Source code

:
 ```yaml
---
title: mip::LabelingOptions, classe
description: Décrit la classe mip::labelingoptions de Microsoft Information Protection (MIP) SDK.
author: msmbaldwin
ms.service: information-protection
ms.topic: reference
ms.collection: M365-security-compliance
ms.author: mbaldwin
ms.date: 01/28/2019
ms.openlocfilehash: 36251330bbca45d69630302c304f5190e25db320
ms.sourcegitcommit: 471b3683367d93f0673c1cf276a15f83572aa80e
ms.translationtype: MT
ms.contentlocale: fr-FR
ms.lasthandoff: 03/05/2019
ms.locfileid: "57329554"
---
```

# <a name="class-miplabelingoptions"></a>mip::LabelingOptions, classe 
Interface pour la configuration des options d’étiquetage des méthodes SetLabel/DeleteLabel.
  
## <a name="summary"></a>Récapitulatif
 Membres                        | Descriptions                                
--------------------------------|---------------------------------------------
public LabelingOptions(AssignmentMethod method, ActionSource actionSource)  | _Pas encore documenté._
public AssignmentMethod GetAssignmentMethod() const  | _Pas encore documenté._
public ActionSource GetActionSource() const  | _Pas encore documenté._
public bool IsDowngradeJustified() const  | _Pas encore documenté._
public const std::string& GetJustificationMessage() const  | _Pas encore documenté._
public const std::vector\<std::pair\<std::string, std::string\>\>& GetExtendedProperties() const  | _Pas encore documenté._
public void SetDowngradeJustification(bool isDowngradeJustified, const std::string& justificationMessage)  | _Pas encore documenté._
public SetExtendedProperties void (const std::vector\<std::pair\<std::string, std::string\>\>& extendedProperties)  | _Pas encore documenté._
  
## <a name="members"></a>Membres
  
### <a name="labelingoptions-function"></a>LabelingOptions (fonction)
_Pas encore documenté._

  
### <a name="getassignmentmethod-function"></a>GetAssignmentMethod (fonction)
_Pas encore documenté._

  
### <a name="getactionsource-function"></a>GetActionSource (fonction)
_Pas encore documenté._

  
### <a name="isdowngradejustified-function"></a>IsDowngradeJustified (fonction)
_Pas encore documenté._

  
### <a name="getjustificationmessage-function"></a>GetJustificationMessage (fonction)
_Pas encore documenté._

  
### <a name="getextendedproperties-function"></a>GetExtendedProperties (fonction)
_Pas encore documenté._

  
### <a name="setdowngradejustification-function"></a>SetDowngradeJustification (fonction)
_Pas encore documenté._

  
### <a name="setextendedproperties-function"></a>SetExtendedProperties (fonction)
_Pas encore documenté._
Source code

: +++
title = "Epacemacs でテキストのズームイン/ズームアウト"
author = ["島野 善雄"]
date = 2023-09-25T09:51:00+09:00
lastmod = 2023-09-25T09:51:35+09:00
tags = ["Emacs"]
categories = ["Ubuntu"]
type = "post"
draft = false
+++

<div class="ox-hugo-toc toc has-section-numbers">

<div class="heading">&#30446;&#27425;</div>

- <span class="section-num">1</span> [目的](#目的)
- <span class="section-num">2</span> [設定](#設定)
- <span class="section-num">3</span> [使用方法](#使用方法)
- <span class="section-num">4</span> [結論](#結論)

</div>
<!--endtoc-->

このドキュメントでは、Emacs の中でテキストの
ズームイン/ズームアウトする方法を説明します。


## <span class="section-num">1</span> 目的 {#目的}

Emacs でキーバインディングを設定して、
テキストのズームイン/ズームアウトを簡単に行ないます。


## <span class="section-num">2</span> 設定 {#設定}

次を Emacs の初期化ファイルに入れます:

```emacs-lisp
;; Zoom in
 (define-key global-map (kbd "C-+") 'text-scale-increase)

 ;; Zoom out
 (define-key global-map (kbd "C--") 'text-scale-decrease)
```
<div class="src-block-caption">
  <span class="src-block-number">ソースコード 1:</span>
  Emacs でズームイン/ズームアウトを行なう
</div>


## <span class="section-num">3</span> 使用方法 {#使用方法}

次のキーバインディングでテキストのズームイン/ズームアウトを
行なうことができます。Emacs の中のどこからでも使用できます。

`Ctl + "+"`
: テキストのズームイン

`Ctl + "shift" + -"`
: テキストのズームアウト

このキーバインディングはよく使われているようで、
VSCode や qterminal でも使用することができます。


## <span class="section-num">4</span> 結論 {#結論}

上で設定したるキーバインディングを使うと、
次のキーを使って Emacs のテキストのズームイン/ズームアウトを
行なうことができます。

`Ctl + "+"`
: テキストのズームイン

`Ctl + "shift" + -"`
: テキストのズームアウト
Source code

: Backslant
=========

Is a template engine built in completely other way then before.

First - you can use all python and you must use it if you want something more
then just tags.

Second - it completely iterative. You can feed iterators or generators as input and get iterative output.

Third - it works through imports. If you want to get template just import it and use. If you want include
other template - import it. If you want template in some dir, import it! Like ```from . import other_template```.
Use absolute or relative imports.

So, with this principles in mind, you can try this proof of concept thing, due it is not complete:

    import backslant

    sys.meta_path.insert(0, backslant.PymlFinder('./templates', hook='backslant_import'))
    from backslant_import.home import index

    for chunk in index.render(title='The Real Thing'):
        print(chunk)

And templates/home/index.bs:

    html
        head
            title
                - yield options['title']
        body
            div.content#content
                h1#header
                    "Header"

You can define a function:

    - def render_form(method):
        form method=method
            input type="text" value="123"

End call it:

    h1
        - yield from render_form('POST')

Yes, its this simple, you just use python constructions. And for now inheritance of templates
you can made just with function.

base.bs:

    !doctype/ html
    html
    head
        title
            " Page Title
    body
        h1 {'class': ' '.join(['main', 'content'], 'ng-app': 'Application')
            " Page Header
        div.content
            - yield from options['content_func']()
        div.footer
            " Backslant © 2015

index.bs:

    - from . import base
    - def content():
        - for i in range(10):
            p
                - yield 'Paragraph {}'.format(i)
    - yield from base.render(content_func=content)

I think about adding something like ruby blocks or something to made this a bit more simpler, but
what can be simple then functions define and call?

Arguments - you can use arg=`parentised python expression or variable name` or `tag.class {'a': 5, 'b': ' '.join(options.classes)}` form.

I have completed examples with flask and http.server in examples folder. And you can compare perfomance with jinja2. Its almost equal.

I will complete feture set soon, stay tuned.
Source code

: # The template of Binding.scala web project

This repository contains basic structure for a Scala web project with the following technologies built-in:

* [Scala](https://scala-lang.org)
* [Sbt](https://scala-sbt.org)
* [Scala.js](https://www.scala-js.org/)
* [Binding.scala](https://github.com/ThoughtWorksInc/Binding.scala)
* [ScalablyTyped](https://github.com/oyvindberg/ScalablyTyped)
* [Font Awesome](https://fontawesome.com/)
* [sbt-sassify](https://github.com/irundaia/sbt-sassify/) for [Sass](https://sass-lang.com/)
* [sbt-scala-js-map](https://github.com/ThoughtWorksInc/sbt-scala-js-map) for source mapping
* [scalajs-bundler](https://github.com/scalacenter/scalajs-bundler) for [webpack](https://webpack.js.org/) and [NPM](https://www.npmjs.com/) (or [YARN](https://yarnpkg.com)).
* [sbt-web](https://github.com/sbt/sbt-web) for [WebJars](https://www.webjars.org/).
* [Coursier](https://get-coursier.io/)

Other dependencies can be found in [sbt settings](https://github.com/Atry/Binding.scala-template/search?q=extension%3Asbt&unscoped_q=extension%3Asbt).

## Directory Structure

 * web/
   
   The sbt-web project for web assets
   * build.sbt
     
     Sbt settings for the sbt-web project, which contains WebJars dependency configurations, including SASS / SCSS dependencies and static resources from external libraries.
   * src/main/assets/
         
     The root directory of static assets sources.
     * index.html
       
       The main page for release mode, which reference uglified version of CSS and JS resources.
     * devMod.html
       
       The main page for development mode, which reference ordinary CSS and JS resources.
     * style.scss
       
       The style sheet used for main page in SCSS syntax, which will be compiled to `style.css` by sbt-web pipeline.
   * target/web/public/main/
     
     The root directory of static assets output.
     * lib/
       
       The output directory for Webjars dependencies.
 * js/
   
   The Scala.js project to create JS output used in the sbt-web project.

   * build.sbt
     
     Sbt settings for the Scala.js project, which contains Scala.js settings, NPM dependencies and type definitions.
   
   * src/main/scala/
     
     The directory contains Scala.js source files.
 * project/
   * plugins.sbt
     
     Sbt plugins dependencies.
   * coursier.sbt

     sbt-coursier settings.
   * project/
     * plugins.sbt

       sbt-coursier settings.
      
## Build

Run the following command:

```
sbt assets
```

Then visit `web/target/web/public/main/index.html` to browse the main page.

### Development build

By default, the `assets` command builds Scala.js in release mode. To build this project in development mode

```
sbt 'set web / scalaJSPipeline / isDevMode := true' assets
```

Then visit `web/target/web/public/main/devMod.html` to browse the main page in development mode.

· · · ·

ASSIGNMENT
Check each line of the material for the word "lang". State how many have it, and write nothing else.

ANSWER TO THIS TASK
2